EXPERT COMMENT

Kenya's debt repayments taking up too much revenue

Development is not generating enough revenue to repay the parent loans.

In Summary
  • The government continues to borrow heavily to service debt and starve the private sector of cheap  and plentiful credit.
  • President Kenyatta's form of economics (Uhuronomics) is called Keynesian economics.

We have gone from a period where debt inflows were building the country’s future, bringing about a sugar rush of development, to a time when suddenly money is only leaving the country to repay those loans and the benefits are yet to be felt. Projects are typically long-term in nature.

Loan-fuelled development has two stages: One, the initial feast as the capital investments create jobs and boost demand; and two, the repayment period where they ideally create a steady stream of revenue over years or even decades

Now what we are seeing is that the so-called development is not generating enough revenue to repay the parent loans.

Moreover, the aggressiveness was so intense that the private sector was sidelined and now the private sector is unable to take back the reigns from the government to generate tax revenue.

This is because the government continues to borrow heavily to service debt and starve the private sector of cheap and plentiful credit.
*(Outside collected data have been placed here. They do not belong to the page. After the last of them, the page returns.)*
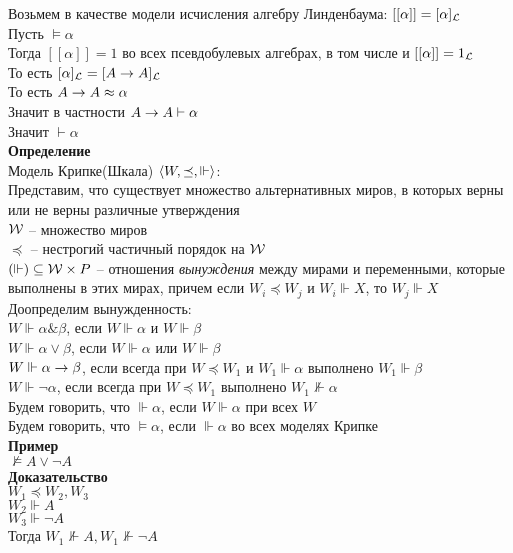 \documentclass[12pt]{article}
\begin{document}
Возьмем в качестве модели исчисления алгебру Линденбаума: $[[\alpha]] = [\alpha]_{\mathcal L}$\\
Пусть $\models \alpha$\\
Тогда $[[\alpha]] = 1$ во всех псевдобулевых алгебрах, в том числе и $[[\alpha]] = 1_{\mathcal L}$\\
То есть $[\alpha]_{\mathcal L} = [A\rightarrow A]_{\mathcal L}$\\
То есть $A\rightarrow A \approx \alpha$\\
Значит в частности $A \rightarrow A \vdash \alpha$\\
Значит $\vdash \alpha$\\
\textbf{Определение}\\
Модель Крипке(Шкала) $\langle W, \preceq, \Vdash\rangle$:\\
Представим, что существует множество альтернативных миров, в которых верны или не верны различные утверждения\\
$\mathcal W$ -- множество миров\\
$\preceq$ -- нестрогий частичный порядок на $\mathcal W$\\
$(\Vdash)\subseteq \mathcal W \times P$ -- отношения \textit{вынуждения} между мирами и переменными, которые выполнены в этих мирах, причем если $W_i \preceq W_j$ и $W_i \Vdash X$, то $W_j \Vdash X$\\
Доопределим вынужденность:\\
$W \Vdash \alpha \& \beta$, если $W \Vdash \alpha$ и $W \Vdash \beta$\\
$W \Vdash \alpha \lor \beta$, если $W \Vdash \alpha$ или $W \Vdash \beta$\\
$W \Vdash \alpha \rightarrow \beta$, если всегда при $W \preceq W_1$ и $W_1 \Vdash \alpha$ выполнено $W_1 \Vdash \beta$\\
$W \Vdash \lnot \alpha$, если всегда при $W \preceq W_1$ выполнено $W_1 \not\Vdash \alpha$\\
Будем говорить, что $\Vdash \alpha$, если $W \Vdash \alpha$ при всех $W$\\
Будем говорить, что $\models \alpha$, если $\Vdash \alpha$ во всех моделях Крипке\\
\textbf{Пример}\\
$\not\models A \lor \lnot A$\\
\textbf{Доказательство}\\
$W_1 \preceq W_2, W_3$\\
$W_2 \Vdash A$\\
$W_3 \Vdash \lnot A$\\
Тогда $W_1 \not\Vdash A, W_1 \not\Vdash \lnot A$\\
\end{document}
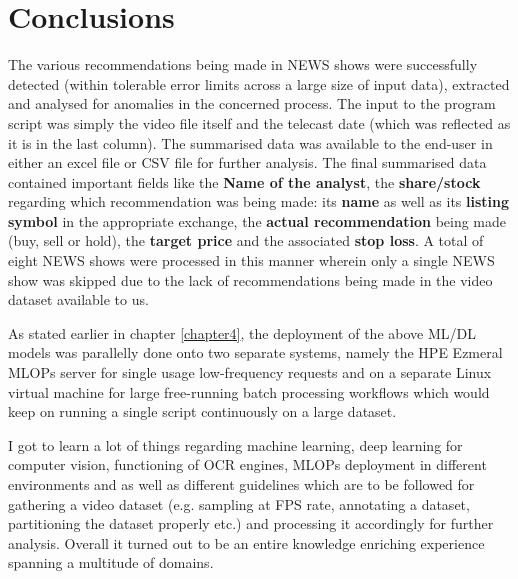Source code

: \chapter{Conclusions} \label{chapter6}

The various recommendations being made in NEWS shows were successfully detected (within tolerable error limits across a large size of input data), extracted and analysed for anomalies in the concerned process.  The input to the program script was simply the video file itself and the telecast date (which was reflected as it is in the last column). The summarised data was available to the end-user in either an excel file or CSV file for further analysis. The final summarised data contained important fields like the \textbf{Name of the analyst}, the \textbf{share/stock} regarding which recommendation was being made: its \textbf{name} as well as its \textbf{listing symbol} in the appropriate exchange, the \textbf{actual recommendation} being made (buy, sell or hold), the \textbf{target price} and the associated \textbf{stop loss}.  A total of eight NEWS shows were processed in this manner wherein only a single NEWS show was skipped due to the lack of recommendations being made in the video dataset available to us. \par

As stated earlier in chapter \ref{chapter4}, the deployment of the above ML/DL models was parallelly done onto two separate systems, namely the HPE Ezmeral MLOPs server for single usage low-frequency requests and on a separate Linux virtual machine for large free-running batch processing workflows which would keep on running a single script continuously on a large dataset. \par

I got to learn a lot of things regarding machine learning, deep learning for computer vision, functioning of OCR engines, MLOPs deployment in different environments and as well as different guidelines which are to be followed for gathering a video dataset (e.g. sampling at FPS rate, annotating a dataset, partitioning the dataset properly etc.) and processing it accordingly for further analysis. Overall it turned out to be an entire knowledge enriching experience spanning a multitude of domains.
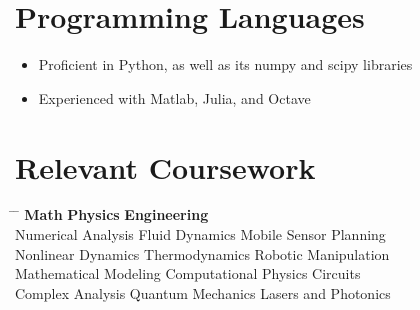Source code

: \documentclass[12pt]{res}
\begin{document}
\begin{resume}
	\section{Programming Languages}
	\noindent
	\begin{itemize}
	\item Proficient in Python, as well as its numpy and scipy libraries
	\item Experienced with Matlab, Julia, and Octave
	\end{itemize}

  \section{Relevant Coursework}
    \vspace{-5pt}
    \begin{tabbing}
      \hspace{2.3in} \= \hspace{2.3in} \= \kill
      {\bf Math}         \> {\bf Physics}      \> {\bf Engineering} \\
      Numerical Analysis \> Fluid Dynamics \> Mobile Sensor Planning \\
      Nonlinear Dynamics \> Thermodynamics \> Robotic Manipulation\\ 
      Mathematical Modeling \> Computational Physics \> Circuits  \\
      Complex Analysis \> Quantum Mechanics \> Lasers and Photonics\\
    \end{tabbing}

\end{resume}
\end{document}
It is also because of the desperate, punitive and unpredictable tax and policy regime that affects investment decisions of entrepreneurs.

If the allegations are true that project costs were more beneficial to the tender winners and brokers than the taxpayers, then you see a consistent flow of money into real estate, boosting property prices and, combined with a massive infrastructure development spree, giving incorrect data to the construction materials factories to increase their capacity.
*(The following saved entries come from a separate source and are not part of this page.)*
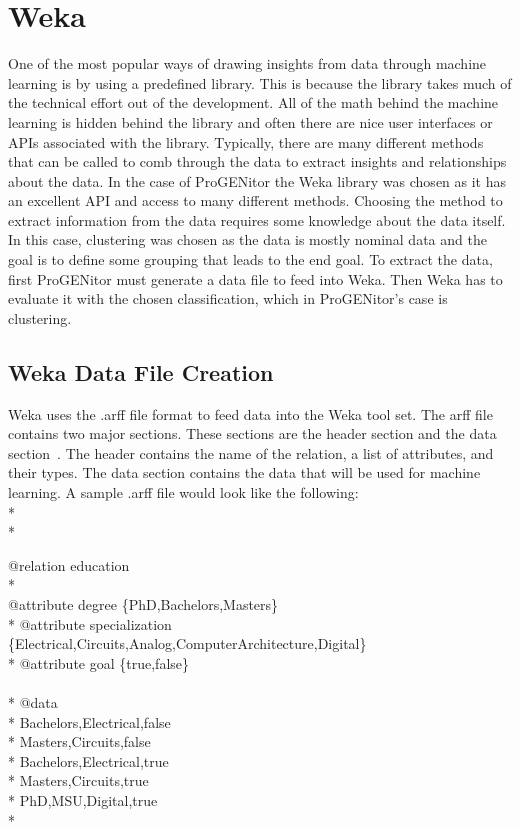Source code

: \section{Weka}
\label{sect:weka}
One of the most popular ways of drawing insights from data through machine
learning is by using a predefined library.  This is because the library takes
much of the technical effort out of the development.  All of the math behind the
machine learning is hidden behind the library and often there are nice user
interfaces or APIs associated with the library.  Typically, there are many
different methods that can be called to comb through the data to extract
insights and relationships about the data.  In the case of ProGENitor the Weka
library was chosen as it has an excellent API and access to many different
methods.  Choosing the method to extract information from the data requires some
knowledge about the data itself.  In this case, clustering was chosen as the
data is mostly nominal data and the goal is to define some grouping that leads
to the end goal.  To extract the data, first ProGENitor must generate a data
file to feed into Weka.  Then Weka has to evaluate it with the chosen
classification, which in ProGENitor's case is clustering.

\subsection{Weka Data File Creation}
Weka uses the .arff file format to feed data into the Weka tool set.  The arff
file contains two major sections.  These sections are the header section and the
data section~\cite{arff}.  The header contains the name of the relation, a list
of attributes, and their types.  The data section contains the data that will
be used for machine learning.  A sample .arff file would look like the
following:\\*
\\*
\begin{tt}
\begin{footnotesize}
@relation education\\*
\\
@attribute degree \{PhD,Bachelors,Masters\}\\*
@attribute specialization
\{Electrical,Circuits,Analog,Computer\newline \indent Architecture,Digital\}\\*
@attribute goal \{true,false\}\\ \\* @data\\*
Bachelors,Electrical,false\\*
Masters,Circuits,false\\*
Bachelors,Electrical,true\\*
Masters,Circuits,true\\*
PhD,MSU,Digital,true\\*
\end{footnotesize}
\end{tt}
Then when the short term government channeled spending tapers off, the manufacturers are left with excess capacity and run into losses as the impotent private sector struggles to get back in the game.

President Kenyatta's form of economics (Uhuronomics) is called Keynesian economics.

This is the form of economics that requires the government to become the biggest source of demand by boosting debt-fuelled spending.

It was designed to bring back post-war economies with a bang. Now the problem is that the government used it in peace time, when the private sector was robust and healthy.

We are now realising that morphine is only appropriate as a painkiller for those who have been seriously injured.